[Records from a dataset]
....................

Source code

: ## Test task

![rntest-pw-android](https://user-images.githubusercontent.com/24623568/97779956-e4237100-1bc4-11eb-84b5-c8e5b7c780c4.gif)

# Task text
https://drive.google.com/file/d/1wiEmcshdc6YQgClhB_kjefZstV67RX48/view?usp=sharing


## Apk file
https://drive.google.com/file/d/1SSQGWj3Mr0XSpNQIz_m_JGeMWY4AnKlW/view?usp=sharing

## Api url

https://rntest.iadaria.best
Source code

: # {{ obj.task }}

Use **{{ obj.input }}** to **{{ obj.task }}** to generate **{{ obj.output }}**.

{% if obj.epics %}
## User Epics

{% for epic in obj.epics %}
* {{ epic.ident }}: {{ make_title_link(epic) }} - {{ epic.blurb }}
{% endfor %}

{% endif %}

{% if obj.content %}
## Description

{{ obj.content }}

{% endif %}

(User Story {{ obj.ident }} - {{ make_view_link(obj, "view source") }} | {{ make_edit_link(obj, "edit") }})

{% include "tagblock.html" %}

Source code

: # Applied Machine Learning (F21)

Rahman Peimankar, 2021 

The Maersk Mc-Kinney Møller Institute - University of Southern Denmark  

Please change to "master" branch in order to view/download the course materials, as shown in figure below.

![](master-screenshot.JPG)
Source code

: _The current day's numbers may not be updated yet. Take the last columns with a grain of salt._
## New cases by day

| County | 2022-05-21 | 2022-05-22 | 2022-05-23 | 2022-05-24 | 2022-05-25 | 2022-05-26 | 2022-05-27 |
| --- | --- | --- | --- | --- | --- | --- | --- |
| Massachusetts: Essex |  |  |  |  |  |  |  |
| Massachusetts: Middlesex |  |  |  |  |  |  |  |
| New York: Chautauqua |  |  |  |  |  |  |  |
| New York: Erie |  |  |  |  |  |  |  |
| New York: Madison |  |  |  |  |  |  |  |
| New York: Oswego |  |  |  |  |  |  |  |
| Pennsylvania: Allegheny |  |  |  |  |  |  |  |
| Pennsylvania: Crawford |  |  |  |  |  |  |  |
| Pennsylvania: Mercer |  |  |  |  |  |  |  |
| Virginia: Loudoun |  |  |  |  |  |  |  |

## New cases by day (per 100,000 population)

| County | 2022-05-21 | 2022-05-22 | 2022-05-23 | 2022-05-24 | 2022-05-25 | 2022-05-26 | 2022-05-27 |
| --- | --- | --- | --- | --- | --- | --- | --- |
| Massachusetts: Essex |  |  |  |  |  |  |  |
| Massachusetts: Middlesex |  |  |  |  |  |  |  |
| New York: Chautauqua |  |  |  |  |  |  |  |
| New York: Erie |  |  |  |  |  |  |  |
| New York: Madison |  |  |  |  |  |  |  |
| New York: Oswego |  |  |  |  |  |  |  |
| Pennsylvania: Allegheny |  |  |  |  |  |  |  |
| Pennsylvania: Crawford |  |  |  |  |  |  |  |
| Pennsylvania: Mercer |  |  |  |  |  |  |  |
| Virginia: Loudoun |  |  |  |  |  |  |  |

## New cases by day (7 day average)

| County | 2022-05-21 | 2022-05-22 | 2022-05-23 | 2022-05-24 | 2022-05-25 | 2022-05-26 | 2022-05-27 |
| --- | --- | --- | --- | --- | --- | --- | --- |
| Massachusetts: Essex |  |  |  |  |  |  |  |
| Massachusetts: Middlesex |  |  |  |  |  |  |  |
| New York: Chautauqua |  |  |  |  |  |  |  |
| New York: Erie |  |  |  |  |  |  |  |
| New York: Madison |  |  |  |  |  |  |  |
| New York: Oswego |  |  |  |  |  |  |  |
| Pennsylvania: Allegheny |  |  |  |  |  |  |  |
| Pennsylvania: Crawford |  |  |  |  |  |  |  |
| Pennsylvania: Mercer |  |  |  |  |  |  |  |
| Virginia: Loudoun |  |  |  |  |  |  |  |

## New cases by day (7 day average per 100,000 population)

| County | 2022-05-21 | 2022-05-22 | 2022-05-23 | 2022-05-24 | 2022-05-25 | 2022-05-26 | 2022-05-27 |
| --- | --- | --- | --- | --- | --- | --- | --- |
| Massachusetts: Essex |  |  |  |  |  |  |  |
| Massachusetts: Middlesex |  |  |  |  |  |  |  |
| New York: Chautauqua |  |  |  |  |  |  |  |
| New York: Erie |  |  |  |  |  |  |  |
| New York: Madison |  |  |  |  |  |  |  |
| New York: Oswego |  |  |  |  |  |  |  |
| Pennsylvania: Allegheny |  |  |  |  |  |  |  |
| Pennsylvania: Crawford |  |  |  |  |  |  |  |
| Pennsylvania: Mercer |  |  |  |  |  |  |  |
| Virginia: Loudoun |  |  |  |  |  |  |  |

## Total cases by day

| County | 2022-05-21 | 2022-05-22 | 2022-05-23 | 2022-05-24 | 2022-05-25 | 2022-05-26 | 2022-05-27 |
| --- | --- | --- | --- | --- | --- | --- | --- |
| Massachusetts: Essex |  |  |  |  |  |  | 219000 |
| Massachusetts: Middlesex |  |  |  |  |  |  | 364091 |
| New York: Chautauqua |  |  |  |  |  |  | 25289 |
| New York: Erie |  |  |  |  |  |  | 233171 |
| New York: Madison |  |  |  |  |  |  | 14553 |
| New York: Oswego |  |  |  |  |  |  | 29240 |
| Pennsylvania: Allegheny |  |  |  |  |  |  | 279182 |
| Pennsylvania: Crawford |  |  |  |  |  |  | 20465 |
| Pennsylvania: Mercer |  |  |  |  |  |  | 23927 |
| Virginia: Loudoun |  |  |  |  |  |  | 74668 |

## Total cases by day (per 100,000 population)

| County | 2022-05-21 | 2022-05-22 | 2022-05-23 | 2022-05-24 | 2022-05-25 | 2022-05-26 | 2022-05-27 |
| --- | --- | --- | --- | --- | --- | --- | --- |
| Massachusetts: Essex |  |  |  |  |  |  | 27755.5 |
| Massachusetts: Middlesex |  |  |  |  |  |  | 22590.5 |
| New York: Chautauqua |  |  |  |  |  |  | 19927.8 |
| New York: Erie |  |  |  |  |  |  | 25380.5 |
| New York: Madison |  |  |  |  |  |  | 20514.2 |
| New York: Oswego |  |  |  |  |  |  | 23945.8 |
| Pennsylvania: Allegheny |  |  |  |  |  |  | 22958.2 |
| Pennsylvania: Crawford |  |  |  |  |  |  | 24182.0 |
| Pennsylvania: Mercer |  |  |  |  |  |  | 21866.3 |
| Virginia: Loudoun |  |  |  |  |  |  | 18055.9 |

....................

§ Exercise requirements
Reproduce every line of the records containing the string "file".

§ Result for this task
https://drive.google.com/file/d/1wiEmcshdc6YQgClhB_kjefZstV67RX48/view?usp=sharing
## Apk file
https://drive.google.com/file/d/1SSQGWj3Mr0XSpNQIz_m_JGeMWY4AnKlW/view?usp=sharing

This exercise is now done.